This paper will focus on censoring in the Morris water maze because it presents multiple challenges to the data analyst. First, the data have a multilevel structure that creates data dependencies. Conventionally, each rat is assessed multiple times in a day and across multiple days. Thus, data within a day for the same rat and data from the same rat across days are more highly correlated. A proper analysis must incorporate these dependences (Aarts, Verhage, Veenvliet, Dolan, & van der Sluis, 2014). Second, there is a natural floor for performance that creates curvature in the relationship between latency and trial or day (see Fig. 1, rats 43 and 48). Thus, standard linear regression is not appropriate for many subjects. However, most researchers do not try to model the functional relationship and instead analyze day as if it were an unordered categorical variable, which complicates presentation and interpretation and can result in an underpowered analysis (Young et al., 2009). Third, rats are routinely removed from the maze if they have not found the hidden platform after some predetermined deadline (commonly 60 s for mice and 90 s for rats; see the data points designated by a cross in the sampling of rats shown in Fig. 1—in this unpublished study, 14% of the 1,540 observations were censored). Researchers score these trials as having the deadline value (60 s or 90 s) for the analysis. This censoring of the data (Tobin, 1958) artificially decreases the variability in latencies on these trials and biases the estimated latencies downwards. On these trials, researchers know that the rat did not find the platform by the deadline, but they do not know how much longer it would have taken.

Fig. 1
figure 1

Examples of real rat latencies in a Morris water maze. The data points designated with a cross are the result of removing a rat from the maze that had not found the platform by the 90-s deadline (i.e., these data points were censored)

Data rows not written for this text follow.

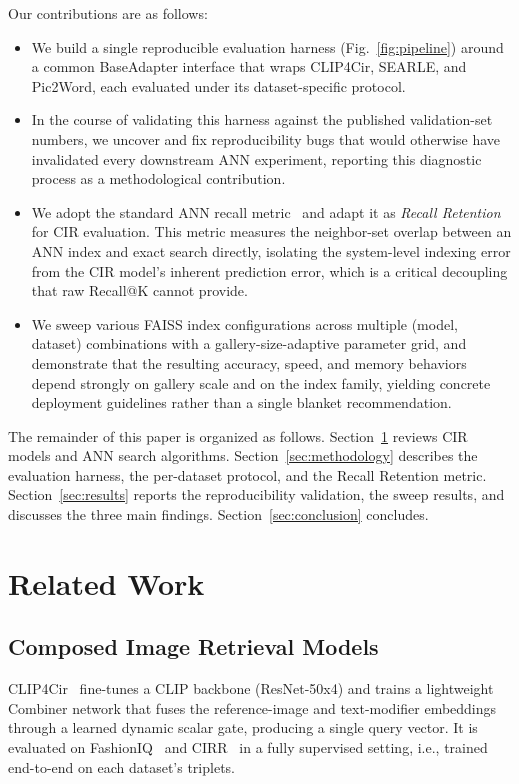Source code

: \documentclass[conference]{IEEEtran}
\begin{document}
Our contributions are as follows:
\begin{itemize}
    \item We build a single reproducible evaluation harness (Fig.~\ref{fig:pipeline}) around a common BaseAdapter interface that wraps CLIP4Cir, SEARLE, and Pic2Word, each evaluated under its dataset-specific protocol.
    \item In the course of validating this harness against the published validation-set numbers, we uncover and fix reproducibility bugs that would otherwise have invalidated every downstream ANN experiment, reporting this diagnostic process as a methodological contribution.
    \item We adopt the standard ANN recall metric~\cite{aumuller2017annbenchmarks} and adapt it as \emph{Recall Retention} for CIR evaluation. This metric measures the neighbor-set overlap between an ANN index and exact search directly, isolating the system-level indexing error from the CIR model's inherent prediction error, which is a critical decoupling that raw Recall@K cannot provide.
    \item We sweep various FAISS index configurations across multiple (model, dataset) combinations with a gallery-size-adaptive parameter grid, and demonstrate that the resulting accuracy, speed, and memory behaviors depend strongly on gallery scale and on the index family, yielding concrete deployment guidelines rather than a single blanket recommendation.
\end{itemize}

The remainder of this paper is organized as follows. Section~\ref{sec:relatedwork} reviews CIR models and ANN search algorithms. Section~\ref{sec:methodology} describes the evaluation harness, the per-dataset protocol, and the Recall Retention metric. Section~\ref{sec:results} reports the reproducibility validation, the sweep results, and discusses the three main findings. Section~\ref{sec:conclusion} concludes.

\section{Related Work}
\label{sec:relatedwork}

\subsection{Composed Image Retrieval Models}
\label{subsec:cir-models}

CLIP4Cir~\cite{baldrati2023composed} fine-tunes a CLIP backbone (ResNet-50x4) and trains a lightweight Combiner network that fuses the reference-image and text-modifier embeddings through a learned dynamic scalar gate, producing a single query vector. It is evaluated on FashionIQ~\cite{wu2021fashion} and CIRR~\cite{liu2021cirr} in a fully supervised setting, i.e., trained end-to-end on each dataset's triplets.
\end{document}
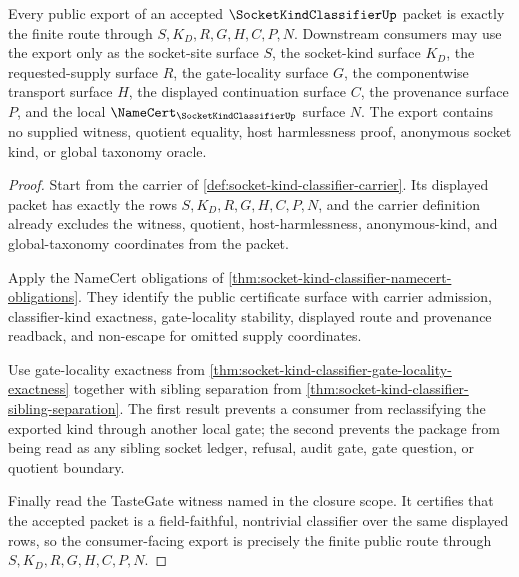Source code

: \begin{theorem}
\label{thm:socket-kind-classifier-public-export-package}
Every public export of an accepted $\SocketKindClassifierUp$ packet is exactly the finite route through $S,K_D,R,G,H,C,P,N$. Downstream consumers may use the export only as the socket-site surface $S$, the socket-kind surface $K_D$, the requested-supply surface $R$, the gate-locality surface $G$, the componentwise transport surface $H$, the displayed continuation surface $C$, the provenance surface $P$, and the local $\NameCert_{\SocketKindClassifierUp}$ surface $N$. The export contains no supplied witness, quotient equality, host harmlessness proof, anonymous socket kind, or global taxonomy oracle.
\end{theorem}
\begin{proof}
Start from the carrier of \autoref{def:socket-kind-classifier-carrier}. Its displayed packet has exactly the rows $S,K_D,R,G,H,C,P,N$, and the carrier definition already excludes the witness, quotient, host-harmlessness, anonymous-kind, and global-taxonomy coordinates from the packet.

Apply the NameCert obligations of \autoref{thm:socket-kind-classifier-namecert-obligations}. They identify the public certificate surface with carrier admission, classifier-kind exactness, gate-locality stability, displayed route and provenance readback, and non-escape for omitted supply coordinates.

Use gate-locality exactness from \autoref{thm:socket-kind-classifier-gate-locality-exactness} together with sibling separation from \autoref{thm:socket-kind-classifier-sibling-separation}. The first result prevents a consumer from reclassifying the exported kind through another local gate; the second prevents the package from being read as any sibling socket ledger, refusal, audit gate, gate question, or quotient boundary.

Finally read the TasteGate witness named in the closure scope. It certifies that the accepted packet is a field-faithful, nontrivial classifier over the same displayed rows, so the consumer-facing export is precisely the finite public route through $S,K_D,R,G,H,C,P,N$.
\end{proof}



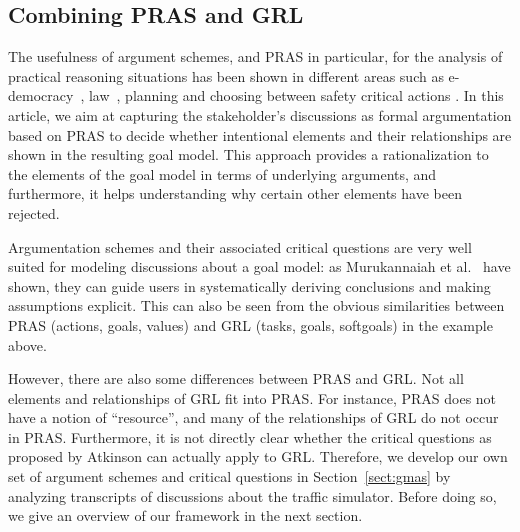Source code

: \subsection{Combining PRAS and GRL}
\label{sect:background:pras:motivation}

The usefulness of argument schemes, and PRAS in particular, for the analysis of practical reasoning situations has been shown in different areas such as e-democracy~\cite{cartwright2009IS}, law~\cite{atkinson2005legal}, planning \cite{medellin2013planning} and choosing between safety critical actions \cite{tolchinsky2012deliberation}. In this article, we aim at capturing the stakeholder's discussions as formal argumentation based on PRAS to decide whether intentional elements and their relationships are shown in the resulting goal model. This approach provides a rationalization to the elements of the goal model in terms of underlying arguments, and furthermore, it helps understanding why certain other elements have been rejected.

Argumentation schemes and their associated critical questions are very well suited for modeling discussions about a goal model: as Murukannaiah et al.~\cite{murukannaiah2015} have shown, they can guide users in systematically deriving conclusions and making assumptions explicit. This can also be seen from the obvious similarities between PRAS (actions, goals, values) and GRL (tasks, goals, softgoals) in the example above.

However, there are also some differences between PRAS and GRL. Not all elements and relationships of GRL fit into PRAS. For instance, PRAS does not have a notion of ``resource'', and many of the relationships of GRL do not occur in PRAS. Furthermore, it is not directly clear whether the critical questions as proposed by Atkinson can actually apply to GRL. Therefore, we develop our own set of argument schemes and critical questions in Section~\ref{sect:gmas} by analyzing transcripts of discussions about the traffic simulator. Before doing so, we give an overview of our framework in the next section.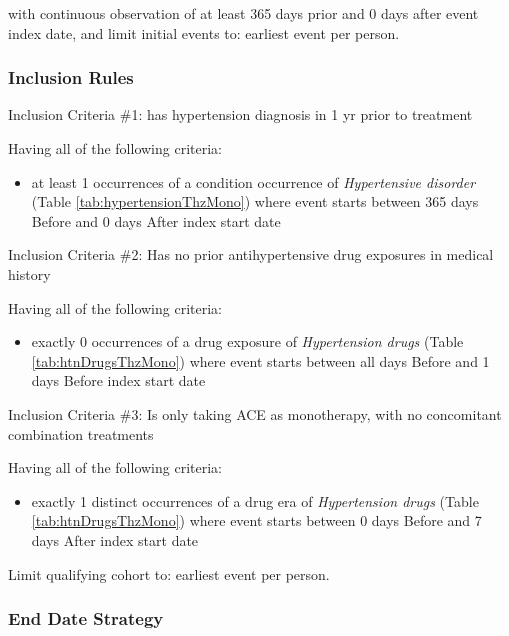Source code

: \documentclass[11pt]{book}
\providecommand{\tightlist}{%
  \setlength{\itemsep}{0pt}\setlength{\parskip}{0pt}}
\theoremstyle{definition}
\theoremstyle{definition}
\theoremstyle{definition}
\theoremstyle{remark}
\begin{document}
with continuous observation of at least 365 days prior and 0 days after event index date, and limit initial events to: earliest event per person.

\hypertarget{inclusion-rules-1}{%
\subsubsection*{Inclusion Rules}\label{inclusion-rules-1}}

Inclusion Criteria \#1: has hypertension diagnosis in 1 yr prior to treatment

Having all of the following criteria:

\begin{itemize}
\tightlist
\item
  at least 1 occurrences of a condition occurrence of \emph{Hypertensive disorder} (Table \ref{tab:hypertensionThzMono}) where event starts between 365 days Before and 0 days After index start date
\end{itemize}

Inclusion Criteria \#2: Has no prior antihypertensive drug exposures in medical history

Having all of the following criteria:

\begin{itemize}
\tightlist
\item
  exactly 0 occurrences of a drug exposure of \emph{Hypertension drugs} (Table \ref{tab:htnDrugsThzMono}) where event starts between all days Before and 1 days Before index start date
\end{itemize}

Inclusion Criteria \#3: Is only taking ACE as monotherapy, with no concomitant combination treatments

Having all of the following criteria:

\begin{itemize}
\tightlist
\item
  exactly 1 distinct occurrences of a drug era of \emph{Hypertension drugs} (Table \ref{tab:htnDrugsThzMono}) where event starts between 0 days Before and 7 days After index start date
\end{itemize}

Limit qualifying cohort to: earliest event per person.

\hypertarget{end-date-strategy-4}{%
\subsubsection*{End Date Strategy}\label{end-date-strategy-4}}
\end{document}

To address the first two challenges, modeling the data dependencies and the curvilinear relationship, Young et al. (2009) suggested the use of multilevel modeling. They compared the traditional repeated-measures approach to Morris water maze data to linear and nonlinear multilevel modeling. All three approaches model at least some of the data dependencies, but the repeated-measures analysis of variance (ANOVA) is restricted to within-subjects predictors being categorical. One of the primary advantages of multilevel modeling is its ability to conduct repeated-measures analysis in which one or more of the within-subjects predictors is continuous (most commonly for Morris water maze data, this continuous variable would be day and/or trial). Young et al. documented that both linear and nonlinear multilevel modeling greatly increased the ability to accurately identify condition differences relative to approaches that model each day as categorically different from another. Although the nonlinear version produced better fits, the linear version fared just as well in identifying group differences (at least for the variety of situations tested in their simulations).

To address the third challenge—censoring—the present paper will evaluate the use of an easy tool to perform Bayesian censored multilevel generalized regression, the brms package in R (Bürkner, 2017, 2018), and how this approach fares relative to the use of standard linear multilevel regression and generalized linear multilevel regression. Although censored regression will produce a better model of the process, we will explore the practical implications of its use relative to analyses that do not attempt to account for the censoring.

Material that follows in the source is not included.